AMD CEO Lisa Su showed up to COMPUTEX 2026 this week with good news and a warning. The good news: EPYC Venice—the first 2nm HPC CPU in volume production—is shipping. The warning: high-bandwidth memory has replaced advanced packaging as the constraint that limits how fast anyone in the industry can scale AI chips. That second part applies equally to AMD, NVIDIA, and every team currently booking GPU capacity for 2026.
HBM Is Now the Wall
Su was explicit about it, which is unusual. CEOs tend to highlight what is working, not flag supply risks at developer conferences. She named HBM, specifically, as the binding constraint—and the reason is physics. Producing one gigabyte of HBM3E or HBM4 consumes roughly three times the wafer capacity required to produce the equivalent in DDR5. You cannot spin up more fab lines overnight. The three manufacturers who make essentially all of the world’s HBM—SK Hynix, Samsung, and Micron—have already committed their entire 2026 output. Epoch AI’s chip cost tracker shows HBM now makes up 63% of AI accelerator component costs, up from 52% in early 2024. SK Hynix had booked every 2026 HBM wafer before mid-2025. All of Micron’s 2026 HBM supply is already allocated. Samsung’s HBM4 qualification may slip to late 2026. The shortage, per multiple producers, runs through 2027 at minimum.
The strategic subtext in Su’s statement matters. AMD has been signaling for months that advanced packaging—the CoWoS interposers that connect GPU dies—was the previous constraint.
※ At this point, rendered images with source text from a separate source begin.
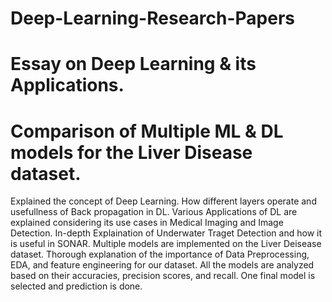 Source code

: # Deep-Learning-Research-Papers
# Essay on Deep Learning & its Applications.
# Comparison of Multiple ML & DL models for the Liver Disease dataset.
Explained the concept of Deep Learning. How different layers operate and usefullness of Back propagation in DL.
Various Applications of DL are explained considering its use cases in Medical Imaging and Image Detection.
In-depth Explaination of Underwater Traget Detection and how it is useful in SONAR.
Multiple models are implemented on the Liver Deisease dataset.
Thorough explanation of the importance of Data Preprocessing, EDA, and feature engineering for our dataset.
All the models are analyzed based on their accuracies, precision scores, and recall.
One final model is selected and prediction is done.

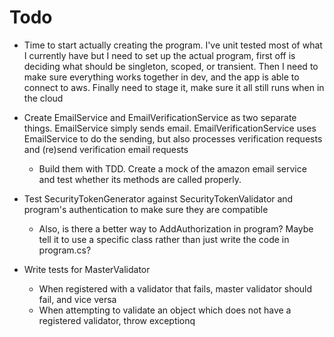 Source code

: # Todo

  - Time to start actually creating the program. I've unit tested most of what I currently have but I need to set up the actual program, first off is deciding what should be singleton, scoped, or transient. Then I need to make sure everything works together in dev, and the app is able to connect to aws. Finally need to stage it, make sure it all still runs when in the cloud

  - Create EmailService and EmailVerificationService as two separate things. EmailService simply sends email. EmailVerificationService uses EmailService to do the sending, but also processes verification requests and (re)send verification email requests
    - Build them with TDD. Create a mock of the amazon email service and test whether its methods are called properly.

  - Test SecurityTokenGenerator against SecurityTokenValidator and program's authentication to make sure they are compatible
    - Also, is there a better way to AddAuthorization in program? Maybe tell it to use a specific class rather than just write the code in program.cs?

  - Write tests for MasterValidator
    - When registered with a validator that fails, master validator should fail, and vice versa
    - When attempting to validate an object which does not have a registered validator, throw exceptionq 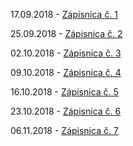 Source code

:17.09.2018 - [Zápisnica č. 1](https://xstrbal.github.io/TP/zapisnice/zapisnica1.pdf)

25.09.2018 - [Zápisnica č. 2](https://xstrbal.github.io/TP/zapisnice/zapisnica2.pdf)

02.10.2018 - [Zápisnica č. 3](https://xstrbal.github.io/TP/zapisnice/zapisnica3.pdf)

09.10.2018 - [Zápisnica č. 4](https://xstrbal.github.io/TP/zapisnice/zapisnica4.pdf)

16.10.2018 - [Zápisnica č. 5](https://xstrbal.github.io/TP/zapisnice/zapisnica5.pdf)

23.10.2018 - [Zápisnica č. 6](https://xstrbal.github.io/TP/zapisnice/zapisnica6.pdf)

06.11.2018 - [Zápisnica č. 7](https://xstrbal.github.io/TP/zapisnice/zapisnica6.pdf)
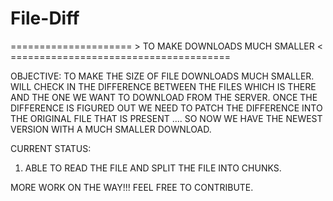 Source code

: # File-Diff

===================== > TO MAKE DOWNLOADS MUCH SMALLER < ======================================

OBJECTIVE: TO MAKE THE SIZE OF FILE DOWNLOADS MUCH SMALLER. WILL CHECK IN THE DIFFERENCE BETWEEN THE FILES WHICH IS THERE AND THE ONE WE WANT TO DOWNLOAD FROM THE SERVER.
ONCE THE DIFFERENCE IS FIGURED OUT WE NEED TO PATCH THE DIFFERENCE INTO THE ORIGINAL FILE THAT IS PRESENT .... SO NOW WE HAVE THE NEWEST VERSION WITH A MUCH SMALLER DOWNLOAD.

CURRENT STATUS:
1. ABLE TO READ THE FILE AND SPLIT THE FILE INTO CHUNKS.

MORE WORK ON THE WAY!!!
FEEL FREE TO CONTRIBUTE.
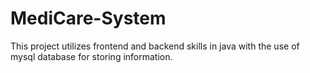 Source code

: # MediCare-System
This project utilizes frontend and backend skills in java with the use of mysql database for storing information.
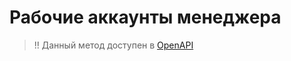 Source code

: # Рабочие аккаунты менеджера

> !! Данный метод доступен в [OpenAPI](https://api.hh.ru/openapi/redoc#tag/Menedzhery-rabotodatelya/paths/~1manager_accounts~1mine/get)

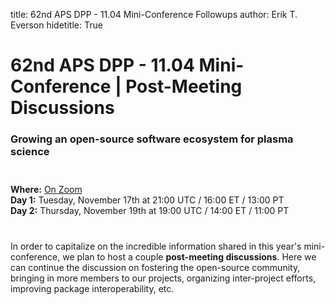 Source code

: title: 62nd APS DPP - 11.04 Mini-Conference Followups
author: Erik T. Everson
hidetitle: True

[Zoom link]: https://harvard.zoom.us/j/91600794594?pwd=L09iTGtTRUN1RmpsVnNvU05LRnNwQT09

# 62nd APS DPP - 11.04 Mini-Conference | Post-Meeting Discussions
### Growing an open-source software ecosystem for plasma science

<div style="height: 12px"><!-- Adding vertical whitespace --></div>

**Where:** [On Zoom][Zoom Link] <br/>
**Day 1:** Tuesday, November 17th at 21:00 UTC / 16:00 ET / 13:00 PT <br/>
**Day 2:** Thursday, November 19th at 19:00 UTC / 14:00 ET / 11:00 PT <br/>

<div style="height: 12px"><!-- Adding vertical whitespace --></div>

In order to capitalize on the incredible information shared in this year's
mini-conference, we plan to host a couple **post-meeting discussions**.  Here
we can continue the discussion on fostering the open-source community, bringing
in more members to our projects, organizing inter-project efforts, improving
package interoperability, etc.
Su is now saying AMD is satisfied with CoWoS supply. That is progress. But it means the bottleneck has moved upstream to memory, which is harder to solve on a short timeline and affects every accelerator vendor simultaneously.
Why 432 GB vs 192 GB Actually Matters for Inference
AMD’s MI455X carries 432 GB of HBM4 at 19.6 TB/s bandwidth. NVIDIA’s B200 has 192 GB at 8 TB/s. The memory gap matters more than raw compute numbers for teams running large models. When your model fits in a single GPU’s memory, you avoid the latency penalty and communication overhead of model sharding across multiple cards. At 432 GB, the MI455X can hold a quantized 405B-parameter model—or an unsharded 70B at FP16—without splitting it. The bandwidth gap translates directly to inference throughput: more bandwidth per GPU means fewer GPUs needed to hit a tokens-per-second target.
AMD’s MLPerf Inference 6.0 results project lower cost-per-token than NVIDIA at high-interactivity operating points (60+ tokens/sec/user). That is a meaningful claim if it holds in production deployments. ROCm 6.4 now supports PyTorch 2.5/2.6, vLLM, and SGLang with native Hugging Face integration, closing the software gap that previously kept most teams on NVIDIA by default.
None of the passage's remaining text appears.